Making this small change to your office bins could reduce your commercial cleaning bills and allow your cleaning provider to focus on more important tasks, like handling your e-waste or cleaning spaces with lots of foot traffic.

3. Ensure GDPR Compliance
Beginning May 2018, every business in the UK is required by the General Data Protection Regulation (GDPR) to demonstrate that they can properly handle, store and dispose of documents containing confidential data. Failure to do so could result in penalties. In December 2019, a London-based pharmacy was fined £275,000 for incorrectly storing documents containing patient information and failing to mark them as confidential waste.
While it’s likely that your office already has a waste bin for confidential waste, not all of your employees may be used to the proper system of disposing of documents with confidential data. Tearing documents by hand and throwing scraps into personal bins isn’t enough — these papers need to be marked as confidential and shredded accordingly. Removing individual bins is one way to encourage employees to be mindful of how they dispose of documents with sensitive information.
4. Reduce Strain and Increase Productivity
Having a central area for your office waste bins is one way to get your employees to stand more frequently and increase their step count. Encouraging your employees to stand and take a quick walk to a corner in the office also gives them an excuse to take a break from staring at a computer screen, check their posture and get moving.
How to Roll Out Communal Office Waste Bins
Convincing your employees to embrace communal office waste bins is probably the hardest part of introducing them into your workplace. Here’s what you can do to make this process as smooth as possible.
Explain the System to Your Employees
As with any other new rule for employees to follow, introducing centralised waste bins will likely result in some pushback. That’s perfectly normal, especially when people have been accustomed to doing things a certain way for years. The key to establishing buy-in is to explain why you need to recycle and segregate waste in the first place. Talk about how a centralised system benefits not just your company but also its people.
Take Things Slowly
Start by setting up communal waste bins before you remove your employees’ personal waste bins. This allows your staff to get used to the system of segregating waste and setting up a routine of reducing and recycling their personal rubbish. Over the next few days and weeks, you can then gradually remove individual waste bins until everyone gets used to throwing their rubbish away in one central location. The idea is to show that communal waste bins aren’t as much of an inconvenience as they first thought.

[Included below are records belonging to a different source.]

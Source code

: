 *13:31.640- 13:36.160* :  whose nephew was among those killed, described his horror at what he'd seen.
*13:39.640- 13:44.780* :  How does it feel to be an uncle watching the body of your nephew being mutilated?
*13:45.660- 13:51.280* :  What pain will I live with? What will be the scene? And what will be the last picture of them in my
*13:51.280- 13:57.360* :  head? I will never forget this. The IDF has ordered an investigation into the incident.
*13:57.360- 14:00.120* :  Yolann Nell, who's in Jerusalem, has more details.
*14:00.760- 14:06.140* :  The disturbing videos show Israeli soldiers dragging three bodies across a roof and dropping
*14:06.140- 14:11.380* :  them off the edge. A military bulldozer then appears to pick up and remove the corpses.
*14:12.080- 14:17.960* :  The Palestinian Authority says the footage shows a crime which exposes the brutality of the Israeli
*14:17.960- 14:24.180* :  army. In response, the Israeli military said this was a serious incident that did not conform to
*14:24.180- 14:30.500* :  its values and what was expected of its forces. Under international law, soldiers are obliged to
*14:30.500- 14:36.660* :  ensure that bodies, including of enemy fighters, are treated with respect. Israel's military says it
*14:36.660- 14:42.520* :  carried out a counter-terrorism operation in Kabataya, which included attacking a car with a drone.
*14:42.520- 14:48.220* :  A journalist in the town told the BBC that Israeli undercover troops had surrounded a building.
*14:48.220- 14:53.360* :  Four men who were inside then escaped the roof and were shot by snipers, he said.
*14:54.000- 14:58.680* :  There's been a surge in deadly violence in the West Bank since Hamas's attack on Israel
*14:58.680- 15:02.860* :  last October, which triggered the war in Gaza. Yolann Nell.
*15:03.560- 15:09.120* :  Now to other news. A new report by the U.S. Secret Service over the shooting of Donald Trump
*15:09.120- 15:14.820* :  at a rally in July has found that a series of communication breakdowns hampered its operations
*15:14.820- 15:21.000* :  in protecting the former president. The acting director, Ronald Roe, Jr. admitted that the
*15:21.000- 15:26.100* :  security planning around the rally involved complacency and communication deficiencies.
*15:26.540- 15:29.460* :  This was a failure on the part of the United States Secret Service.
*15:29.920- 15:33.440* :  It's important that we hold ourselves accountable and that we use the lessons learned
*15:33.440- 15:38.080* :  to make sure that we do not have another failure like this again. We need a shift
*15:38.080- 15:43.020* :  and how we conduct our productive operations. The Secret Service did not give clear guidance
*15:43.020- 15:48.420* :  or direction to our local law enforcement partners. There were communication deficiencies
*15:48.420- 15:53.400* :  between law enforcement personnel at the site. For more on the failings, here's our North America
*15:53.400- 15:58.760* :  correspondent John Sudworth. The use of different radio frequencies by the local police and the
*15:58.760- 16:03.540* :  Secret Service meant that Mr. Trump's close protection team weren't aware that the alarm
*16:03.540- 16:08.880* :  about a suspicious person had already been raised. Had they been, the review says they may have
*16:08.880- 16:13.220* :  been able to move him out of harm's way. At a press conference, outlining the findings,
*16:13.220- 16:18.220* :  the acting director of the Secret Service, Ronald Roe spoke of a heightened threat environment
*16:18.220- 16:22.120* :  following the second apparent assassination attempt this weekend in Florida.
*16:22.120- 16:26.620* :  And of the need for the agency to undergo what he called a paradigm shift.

Listen to Employee Feedback
You should also listen to what your employees have to say about your communal waste bins. They may have questions that can improve the system or raise issues that you may not have considered. For example, your communal waste bins may not have factored in e-waste and hazardous waste like batteries, chemicals (e.g. cleaning products) and organic waste.
Work with a Trusted Total Waste-Management Service
As businesses around the world take steps to reduce their waste output, recycle more and divert their waste away from landfills, it has never been more important to work with a commercial total waste-management company. A waste-management company can help you introduce a system of centralising your waste bins that’s efficient and more likely to be used by your staff.